Scripted OCR doesn't let me script finding text, manual OCR does

Question

When I script the OCRing of an image PDF, it creates bounded boxes and can't find text unless the cursor is in that particular bounded box.

However, if I manually (Enhance Scans > Recognize Text > In this file > Settings > Output = Editable Text and Images, OK) OCR the file, the findtext command works.

Document is already open when I run this VBA script:

Set aApp = CreateObject("AcroExch.App")
Set aAVDoc = aApp.GetActiveDoc() 
Set aPageView = aAVDoc.GetAVPageView() 
Set aPdDoc = aAVDoc.GetPDDoc() pageCount = aPdDoc.GetNumPages  

' Get PDF OCR'd 
For curPage = 0 To pageCount - 1 
     aPageView.GoTo curPage 
     aApp.MenuItemExecute ("TouchUp:EditDocument") 
Next curPage  

rtgFound = aAVDoc.FindText("accordingly", 0, 0, 1)

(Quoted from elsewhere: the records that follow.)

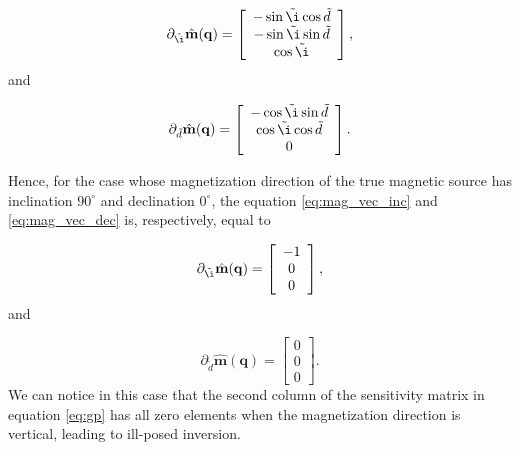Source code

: \begin{equation}
	 \partial_{\tilde{\i}} \hat{\mathbf{m}}(\mathbf{q}) =
	\left[ \begin{array}{c}
		-\sin \tilde{\i} \cos \tilde{d} \\
		-\sin \tilde{\i} \sin \tilde{d}\\
		 \cos \tilde{\i}
	\end{array} \right], 
	\label{eq:mag_vec_inc}
\end{equation}
and 

\begin{equation}
	 \partial_{\tilde{d}} \hat{\mathbf{m}}(\mathbf{q}) =
	\left[ \begin{array}{c}
		-\cos \tilde{\i} \sin \tilde{d} \\
		\cos \tilde{\i} \cos \tilde{d}\\
		0
	\end{array} \right]. 
	\label{eq:mag_vec_dec}
\end{equation}

Hence, for the case whose magnetization direction of the true magnetic source has inclination $90^\circ$ and declination $0^\circ$, the equation \ref{eq:mag_vec_inc} and \ref{eq:mag_vec_dec} is, respectively, equal to 

 
\begin{equation}
\partial_{\tilde{\i}} \hat{\mathbf{m}}(\mathbf{q}) =
	\left[ \begin{array}{c}
		-1 \\
		 0 \\
		 0
	\end{array} \right], 
	\label{eq:mag_vec_inc_90}
\end{equation}
and 

\begin{equation}
	\partial_{\tilde{d}} \hat{\mathbf{m}}(\mathbf{q}) =
	\left[ \begin{array}{c}
		0 \\
		0 \\
		0
	\end{array} \right]. 
	\label{eq:mag_vec_dec_0}
\end{equation}
We can notice in this case that the second column of the sensitivity matrix in equation \ref{eq:gp} has all zero elements when the magnetization direction is vertical, leading to ill-posed inversion.

           



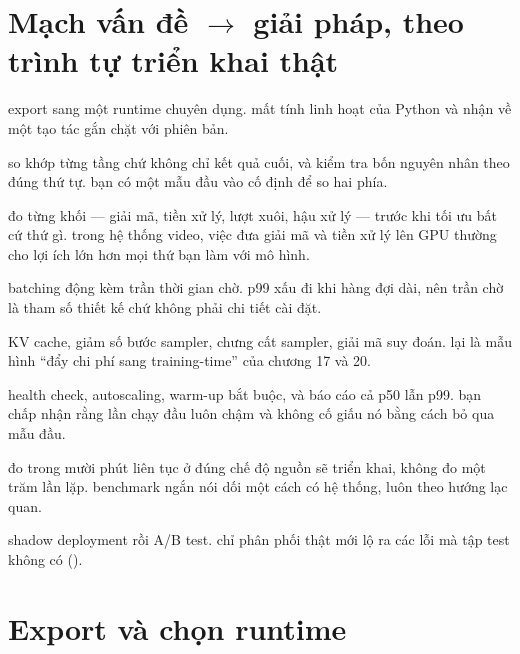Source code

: \documentclass[../../deep_learning.tex]{subfiles}
\begin{document}
\section{Mạch vấn đề \(\rightarrow\) giải pháp, theo trình tự triển khai thật}

\begin{mach}
\item {} \gp export sang một runtime chuyên dụng. \gia mất tính linh hoạt của Python và nhận về một tạo tác gắn chặt với phiên bản.
\item {} \gp so khớp từng tầng chứ không chỉ kết quả cuối, và kiểm tra bốn nguyên nhân theo đúng thứ tự. \gd bạn có một mẫu đầu vào cố định để so hai phía.
\item {} \gp đo từng khối --- giải mã, tiền xử lý, lượt xuôi, hậu xử lý --- trước khi tối ưu bất cứ thứ gì. \hq trong hệ thống video, việc đưa giải mã và tiền xử lý lên GPU thường cho lợi ích lớn hơn mọi thứ bạn làm với mô hình.
\item {} \gp batching động kèm trần thời gian chờ. \gia p99 xấu đi khi hàng đợi dài, nên trần chờ là tham số thiết kế chứ không phải chi tiết cài đặt.
\item {} \gp KV cache, giảm số bước sampler, chưng cất sampler, giải mã suy đoán. \hq lại là mẫu hình ``đẩy chi phí sang training-time'' của chương 17 và 20.
\item {} \gp health check, autoscaling, warm-up bắt buộc, và báo cáo cả p50 lẫn p99. \gd bạn chấp nhận rằng lần chạy đầu luôn chậm và không cố giấu nó bằng cách bỏ qua mẫu đầu.
\item {} \gp đo trong mười phút liên tục ở đúng chế độ nguồn sẽ triển khai, không đo một trăm lần lặp. \hq benchmark ngắn nói dối một cách có hệ thống, luôn theo hướng lạc quan.
\item {} \gp shadow deployment rồi A/B test. \gd chỉ phân phối thật mới lộ ra các lỗi mà tập test không có ().
\end{mach}

\section{Export và chọn runtime}
\end{document}

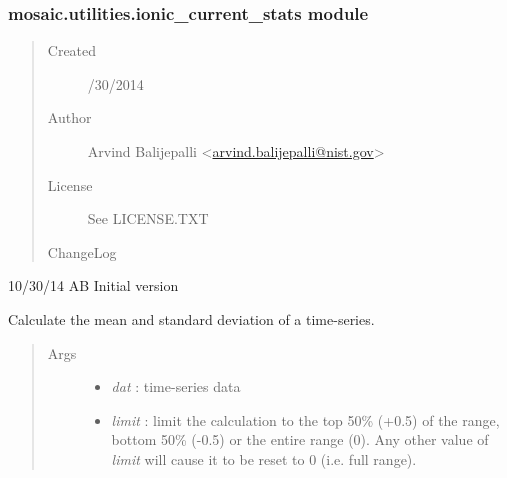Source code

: \documentclass[letterpaper,10pt,english]{sphinxmanual}
\begin{document}
\subsubsection{mosaic.utilities.ionic\_current\_stats module}
\label{api-doc/mosaic.misc:mosaic-utilities-ionic-current-stats-module}\label{api-doc/mosaic.misc:module-mosaic.utilities.ionic_current_stats}\begin{quote}\begin{description}
\item[{Created}] /30/2014

\item[{Author}] \leavevmode
Arvind Balijepalli \textless{}\href{mailto:arvind.balijepalli@nist.gov}{arvind.balijepalli@nist.gov}\textgreater{}

\item[{License}] \leavevmode
See LICENSE.TXT

\item[{ChangeLog}] \leavevmode
\end{description}\end{quote}

\begin{DUlineblock}{0em}
\item[] 10/30/14        AB      Initial version
\end{DUlineblock}

\begin{fulllineitems}
\label{api-doc/mosaic.misc:mosaic.utilities.ionic_current_stats.OpenCurrentDist}
Calculate the mean and standard deviation of a time-series.
\begin{quote}\begin{description}
\item[{Args}] \leavevmode\begin{itemize}
\item {} 
\emph{dat}         : time-series data

\item {} 
\emph{limit}       : limit the calculation to the top 50\% (+0.5) of the range, bottom 50\% (-0.5) or the entire range (0). Any other value of \emph{limit} will cause it to be reset to 0 (i.e. full range).

\end{itemize}

\end{description}\end{quote}

\end{fulllineitems}
\end{document}
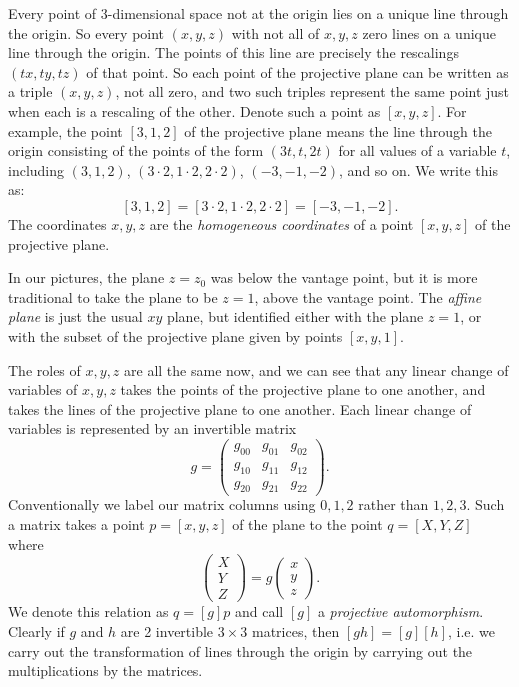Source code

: Every point of 3-dimensional space not at the origin lies on a unique line through the origin.
So every point \((x,y,z)\) with not all of \(x,y,z\) zero lines on a unique line through the origin.
The points of this line are precisely the rescalings \((tx,ty,tz)\) of that point.
So each point of the projective plane can be written as a triple \((x,y,z)\), not all zero, and two such triples represent the same point just when each is a rescaling of the other.
Denote such a point as \([x,y,z]\).
For example, the point \([3,1,2]\) of the projective plane means the line through the origin consisting of the points of the form \((3t,t,2t)\) for all values of a variable \(t\), including \((3,1,2)\), \((3 \cdot 2, 1 \cdot 2, 2 \cdot 2)\), \((-3,-1,-2)\), and so on.
We write this as:
\[
[3,1,2]=[3 \cdot 2, 1 \cdot 2, 2 \cdot 2]=[-3,-1,-2].
\]
The coordinates \(x,y,z\) are the \emph{homogeneous coordinates} of a point \([x,y,z]\) of the projective plane.

In our pictures, the plane \(z=z_0\) was below the vantage point, but it is more traditional to take the plane to be \(z=1\), above the vantage point.
The \emph{affine plane} is just the usual \(xy\) plane, but identified either with the plane \(z=1\), or with the subset of the projective plane given by points \([x,y,1]\).

The roles of \(x,y,z\) are all the same now, and we can see that any linear change of variables of \(x,y,z\) takes the points of the projective plane to one another, and takes the lines of the projective plane to one another.
Each linear change of variables is represented by an invertible matrix
\[
g=
\begin{pmatrix}
g_{00} & g_{01} & g_{02} \\
g_{10} & g_{11} & g_{12} \\
g_{20} & g_{21} & g_{22}
\end{pmatrix}.
\]
Conventionally we label our matrix columns using \(0,1,2\) rather than \(1,2,3\).
Such a matrix takes a point \(p=[x,y,z]\) of the plane to the point \(q=[X,Y,Z]\) where
\[
\begin{pmatrix}
X \\
Y \\
Z
\end{pmatrix}
=
g
\begin{pmatrix}
x \\
y \\
z
\end{pmatrix}.
\]
We denote this relation as \(q=[g]p\) and call \([g]\) a \emph{projective automorphism}.
Clearly if \(g\) and \(h\) are 2 invertible \(3 \times 3\) matrices, then \([gh]=[g][h]\), i.e. we carry out the transformation of lines through the origin by carrying out the multiplications by the matrices.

rtgFound is False. If I manually OCR the document and run this code:

Set aApp = CreateObject("AcroExch.App") 
Set aAVDoc = aApp.GetActiveDoc() 
Set aPageView = aAVDoc.GetAVPageView() 
Set aPdDoc = aAVDoc.GetPDDoc() 

pageCount = aPdDoc.GetNumPages  
rtgFound = aAVDoc.FindText("accordingly", 0, 0, 1)

rtgFound is True. Is it possible to automate Acrobat to OCR into "Editable Text and Images"? That is currently the default UI setting, but it doesn't seem to make a difference.

If I have to search every one of the hundreds of little boxes, what would I have to loop through? Are there other options?

Many thanks!

Karl Heinz Kremer · Answer

As far as I know, there is no documented (and therefore supported) method to run OCR via the IAC interface. What you are trying to do is relying on a side effect of what you are executing to get the desired result. Chances are that this was never designed to work the way you are hoping it would.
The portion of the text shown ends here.